JAKARTA, KOMPAS.com — Kementerian Pendidikan dan
Kebudayaan sedang mengevaluasi kurikulum pendidikan yang berlaku saat
ini, yakni Kurikulum Tingkat Satuan Pendidikan 2006. Evaluasi ini
melibatkan tokoh pendidikan, tokoh agama, masyarakat, psikolog, dan
sejumlah kalangan lain.
Evaluasi itu dilakukan, kata Menteri
Pendidikan dan Kebudayaan Mohammad Nuh, karena banyak persoalan di
masyarakat yang erat kaitannya dengan pendidikan. ”Misalnya, mengapa
anak-anak sekolah sering tawuran? Apakah pendidikan karakternya kurang?
Waktu senggangnya terlalu banyak? Atau faktor lain,” kata Nuh. Melalui
evaluasi, nanti akan diketahui akar persoalan dan solusinya.
Begitupun
dengan kemampuan bahasa Inggris di kalangan siswa yang umumnya masih
kurang. Padahal, pelajaran Bahasa Inggris disampaikan setidaknya enam
tahun pada jenjang SMP dan SMA, bahkan ada yang mulai sekolah dasar.
Dievaluasi
pula jumlah mata pelajaran di sekolah yang dinilai terlalu banyak. Di
SMA saja, jumlah pelajaran yang harus ditempuh siswa sekitar 17 mata
pelajaran.
”Apakah perlu sebanyak itu? Lalu apa hasilnya bagi peningkatan kualitas siswa? Ini yang sedang dievaluasi,” kata Nuh.
Efektivitas pembelajaran
Evaluasi
itu dilakukan, kata Nuh, untuk efektivitas pembelajaran.
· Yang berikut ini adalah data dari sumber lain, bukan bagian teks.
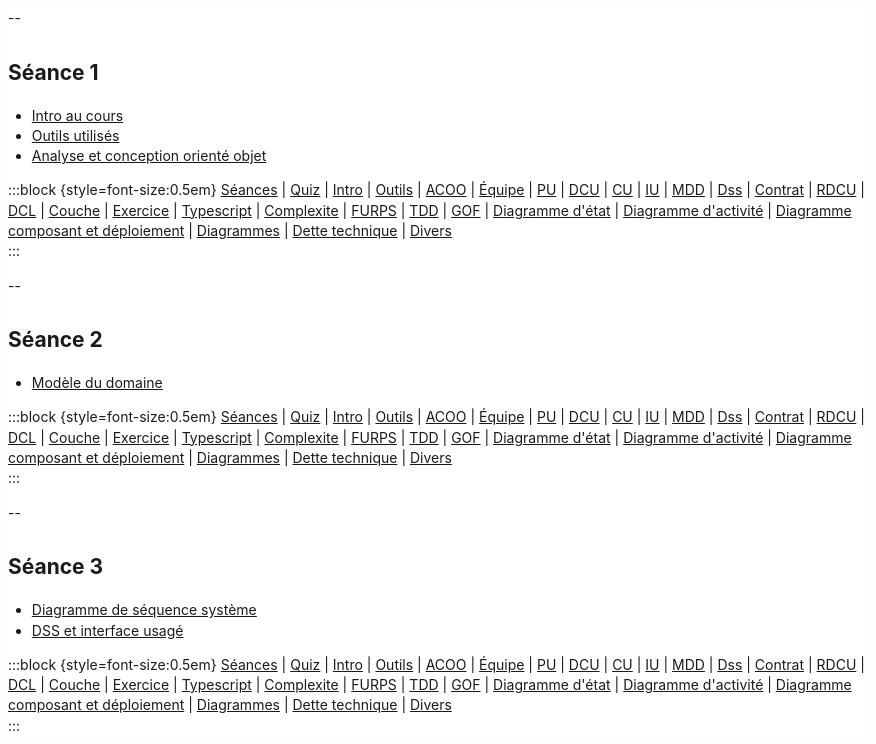 --


## Séance 1

- [Intro au cours ](#introtdm) 
- [Outils utilisés](#outilstdm)
- [Analyse et conception orienté objet](#acootdm) 


:::block {style=font-size:0.5em}
 [Séances](#seances) | [Quiz](#quiztdm) |  [Intro](#introtdm) | [Outils](#outilstdm) | [ACOO](#acootdm) | [Équipe](#equipetdm) | [PU](#putdm) | [DCU](#dcutdm) | [CU](#cutdm) | 
[IU](#iutdm) | [MDD](#mddtdm) | [Dss](#dsstdm) | [Contrat](#contrattdm) | [RDCU](#rdcutdm) | [DCL](#dcltdm) | 
[Couche](#couchetdm) | [Exercice](#exercicetdm) | [Typescript](#typescripttdm) | [Complexite](#complexitetdm) 
| [FURPS](#furpstdm) | [TDD](#tddtdm) | [GOF](#goftdm) | [Diagramme d'état](#etattdm) | [Diagramme d'activité](#activitetdm) | [Diagramme composant et déploiement](#deploiementtdm) | [Diagrammes](#diagrammestdm) | [Dette technique](#dettetdm) | [Divers](#diverstdm)  
:::

--


## Séance 2

- [Modèle du domaine](#mddtdm) 

:::block {style=font-size:0.5em}
 [Séances](#seances) | [Quiz](#quiztdm) |  [Intro](#introtdm) | [Outils](#outilstdm) | [ACOO](#acootdm) | [Équipe](#equipetdm) | [PU](#putdm) | [DCU](#dcutdm) | [CU](#cutdm) | 
[IU](#iutdm) | [MDD](#mddtdm) | [Dss](#dsstdm) | [Contrat](#contrattdm) | [RDCU](#rdcutdm) | [DCL](#dcltdm) | 
[Couche](#couchetdm) | [Exercice](#exercicetdm) | [Typescript](#typescripttdm) | [Complexite](#complexitetdm) 
| [FURPS](#furpstdm) | [TDD](#tddtdm) | [GOF](#goftdm) | [Diagramme d'état](#etattdm) | [Diagramme d'activité](#activitetdm) | [Diagramme composant et déploiement](#deploiementtdm) | [Diagrammes](#diagrammestdm) | [Dette technique](#dettetdm) | [Divers](#diverstdm)  
:::


--


## Séance 3
- [Diagramme de séquence système](#dsstdm) 
- [DSS et interface usagé](#iutdm) 

:::block {style=font-size:0.5em}
 [Séances](#seances) | [Quiz](#quiztdm) |  [Intro](#introtdm) | [Outils](#outilstdm) | [ACOO](#acootdm) | [Équipe](#equipetdm) | [PU](#putdm) | [DCU](#dcutdm) | [CU](#cutdm) | 
[IU](#iutdm) | [MDD](#mddtdm) | [Dss](#dsstdm) | [Contrat](#contrattdm) | [RDCU](#rdcutdm) | [DCL](#dcltdm) | 
[Couche](#couchetdm) | [Exercice](#exercicetdm) | [Typescript](#typescripttdm) | [Complexite](#complexitetdm) 
| [FURPS](#furpstdm) | [TDD](#tddtdm) | [GOF](#goftdm) | [Diagramme d'état](#etattdm) | [Diagramme d'activité](#activitetdm) | [Diagramme composant et déploiement](#deploiementtdm) | [Diagrammes](#diagrammestdm) | [Dette technique](#dettetdm) | [Divers](#diverstdm)  
:::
Karena itu,
selain evaluasi, juga dilakukan uji coba dan perbandingan di sejumlah
sekolah dengan mengubah jam belajar dari 23 jam per minggu menjadi 30
jam.
”Tapi jumlah mata pelajaran dikurangi atau dipadatkan dengan
cara digabung,” kata Nuh yang didampingi Direktur Jenderal Pendidikan
Menengah Hamid Muhammad serta Kepala Badan Pengembangan Sumber Daya
Manusia Pendidikan dan Penjaminan Mutu Pendidikan Syawal Gultom.
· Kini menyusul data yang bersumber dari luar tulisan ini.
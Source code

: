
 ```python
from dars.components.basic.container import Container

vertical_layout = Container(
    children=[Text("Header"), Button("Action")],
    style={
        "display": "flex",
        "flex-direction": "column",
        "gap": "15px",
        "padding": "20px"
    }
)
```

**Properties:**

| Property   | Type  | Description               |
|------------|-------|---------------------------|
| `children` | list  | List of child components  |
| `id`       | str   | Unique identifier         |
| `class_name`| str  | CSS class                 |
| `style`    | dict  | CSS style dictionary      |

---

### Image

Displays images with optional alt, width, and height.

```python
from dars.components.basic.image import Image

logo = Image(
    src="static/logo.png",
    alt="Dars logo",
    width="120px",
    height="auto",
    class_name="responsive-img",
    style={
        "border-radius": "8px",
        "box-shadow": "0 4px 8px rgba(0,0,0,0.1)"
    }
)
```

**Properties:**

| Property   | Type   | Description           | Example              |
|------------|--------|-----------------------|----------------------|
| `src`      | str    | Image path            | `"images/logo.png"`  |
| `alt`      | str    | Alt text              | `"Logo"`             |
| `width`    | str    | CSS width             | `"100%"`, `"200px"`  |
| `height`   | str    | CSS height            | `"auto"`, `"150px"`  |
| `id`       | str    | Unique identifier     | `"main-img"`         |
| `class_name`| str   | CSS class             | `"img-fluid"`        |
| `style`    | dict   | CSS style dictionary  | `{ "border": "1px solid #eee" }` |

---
Secara keseluruhan, evaluasi kurikulum itu meliputi standar isi, proses, evaluasi, dan kompetensi.
Agar
evaluasi bersifat independen dan hasilnya akurat, kata Nuh, berbagai
profesi dan keahlian dilibatkan. Di sisi lain, Kemdikbud juga membentuk
tim evaluasi sendiri. Hasil evaluasi kedua tim ini nantinya akan
dipadukan untuk mencari solusi terbaik.
Jika nanti digunakan
kurikulum baru, kurikulum itu juga bukan adaptasi dari kurikulum asing
karena tidak akan selalu sesuai untuk kondisi di Indonesia. ”Dari kajian
kami, sekolah yang full day cenderung lebih bagus hasilnya. Anak-anak jelas kegiatannya,” kata Nuh.
Direktur
Jenderal Pendidikan Menengah Kemdikbud Hamid Muhammad mengatakan,
karena evaluasi masih berlangsung, sampai saat ini belum ada keputusan
tentang rencana penambahan jam belajar.
Meski demikian, uji coba menambah jam belajar siswa sudah dilakukan di sejumlah sekolah.
”Sedang dikaji kemungkinan jumlah mata pelajaran dikurangi atau digabung untuk mengurangi beban siswa,” kata Hamid.